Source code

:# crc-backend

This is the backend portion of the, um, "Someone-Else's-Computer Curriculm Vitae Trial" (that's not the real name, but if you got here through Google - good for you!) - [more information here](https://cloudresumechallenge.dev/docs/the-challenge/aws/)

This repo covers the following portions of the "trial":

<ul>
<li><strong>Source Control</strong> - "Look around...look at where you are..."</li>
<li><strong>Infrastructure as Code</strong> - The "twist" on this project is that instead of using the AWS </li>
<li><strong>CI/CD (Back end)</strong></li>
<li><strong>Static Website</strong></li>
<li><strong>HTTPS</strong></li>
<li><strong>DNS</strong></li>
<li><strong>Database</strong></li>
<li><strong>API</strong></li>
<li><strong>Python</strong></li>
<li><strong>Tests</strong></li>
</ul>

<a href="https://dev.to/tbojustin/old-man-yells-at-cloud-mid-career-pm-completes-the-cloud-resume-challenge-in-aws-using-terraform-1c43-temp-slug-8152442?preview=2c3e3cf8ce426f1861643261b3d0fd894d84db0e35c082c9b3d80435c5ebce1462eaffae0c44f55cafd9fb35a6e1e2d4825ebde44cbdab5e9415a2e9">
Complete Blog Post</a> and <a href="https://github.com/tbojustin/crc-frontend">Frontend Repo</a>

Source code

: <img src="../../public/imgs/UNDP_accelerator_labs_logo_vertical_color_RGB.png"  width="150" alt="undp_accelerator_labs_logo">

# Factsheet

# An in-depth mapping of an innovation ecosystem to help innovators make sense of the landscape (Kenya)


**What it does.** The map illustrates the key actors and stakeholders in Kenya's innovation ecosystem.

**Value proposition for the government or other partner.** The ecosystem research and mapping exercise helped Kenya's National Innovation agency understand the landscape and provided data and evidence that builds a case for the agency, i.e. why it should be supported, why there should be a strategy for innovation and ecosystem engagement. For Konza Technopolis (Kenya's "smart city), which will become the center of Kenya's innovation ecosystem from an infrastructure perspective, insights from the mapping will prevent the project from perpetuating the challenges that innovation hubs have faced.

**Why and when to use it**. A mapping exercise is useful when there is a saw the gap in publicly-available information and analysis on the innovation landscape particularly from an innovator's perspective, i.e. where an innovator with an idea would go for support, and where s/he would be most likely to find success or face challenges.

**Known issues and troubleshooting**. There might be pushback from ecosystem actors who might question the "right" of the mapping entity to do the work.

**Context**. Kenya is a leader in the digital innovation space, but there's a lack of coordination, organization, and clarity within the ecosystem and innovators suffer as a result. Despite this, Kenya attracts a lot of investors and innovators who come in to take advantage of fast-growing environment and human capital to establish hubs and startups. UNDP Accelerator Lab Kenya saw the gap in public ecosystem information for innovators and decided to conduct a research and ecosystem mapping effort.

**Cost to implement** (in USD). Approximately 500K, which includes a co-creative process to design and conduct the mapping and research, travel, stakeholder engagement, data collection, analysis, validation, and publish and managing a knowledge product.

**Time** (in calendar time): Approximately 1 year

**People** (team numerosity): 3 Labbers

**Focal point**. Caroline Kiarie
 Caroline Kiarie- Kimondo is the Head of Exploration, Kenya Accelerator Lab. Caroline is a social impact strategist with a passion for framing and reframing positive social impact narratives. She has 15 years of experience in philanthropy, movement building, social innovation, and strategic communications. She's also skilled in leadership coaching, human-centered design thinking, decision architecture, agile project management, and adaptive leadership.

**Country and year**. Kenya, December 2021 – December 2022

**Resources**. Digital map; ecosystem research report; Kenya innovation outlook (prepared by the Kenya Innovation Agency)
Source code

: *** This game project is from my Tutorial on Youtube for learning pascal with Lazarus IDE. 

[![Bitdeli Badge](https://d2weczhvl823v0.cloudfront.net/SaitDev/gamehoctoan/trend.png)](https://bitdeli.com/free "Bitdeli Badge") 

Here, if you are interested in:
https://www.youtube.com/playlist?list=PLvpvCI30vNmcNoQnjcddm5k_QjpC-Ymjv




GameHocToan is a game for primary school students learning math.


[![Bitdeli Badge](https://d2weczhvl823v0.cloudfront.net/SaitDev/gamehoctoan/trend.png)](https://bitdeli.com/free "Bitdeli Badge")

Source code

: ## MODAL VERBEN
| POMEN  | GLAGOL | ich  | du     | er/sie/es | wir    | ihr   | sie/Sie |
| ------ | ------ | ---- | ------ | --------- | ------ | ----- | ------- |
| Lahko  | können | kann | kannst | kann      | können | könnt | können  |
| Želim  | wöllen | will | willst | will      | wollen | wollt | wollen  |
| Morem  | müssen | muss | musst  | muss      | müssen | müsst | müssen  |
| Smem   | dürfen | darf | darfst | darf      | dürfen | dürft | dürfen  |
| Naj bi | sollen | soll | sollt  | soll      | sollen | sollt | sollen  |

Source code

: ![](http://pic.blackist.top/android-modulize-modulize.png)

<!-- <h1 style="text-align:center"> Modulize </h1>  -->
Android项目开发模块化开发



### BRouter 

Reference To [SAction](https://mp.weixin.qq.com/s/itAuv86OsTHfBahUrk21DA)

● TRY IT: Give the number of lines in the listing above that contain "bitdeli", and nothing else.

● TASK ANSWER: 2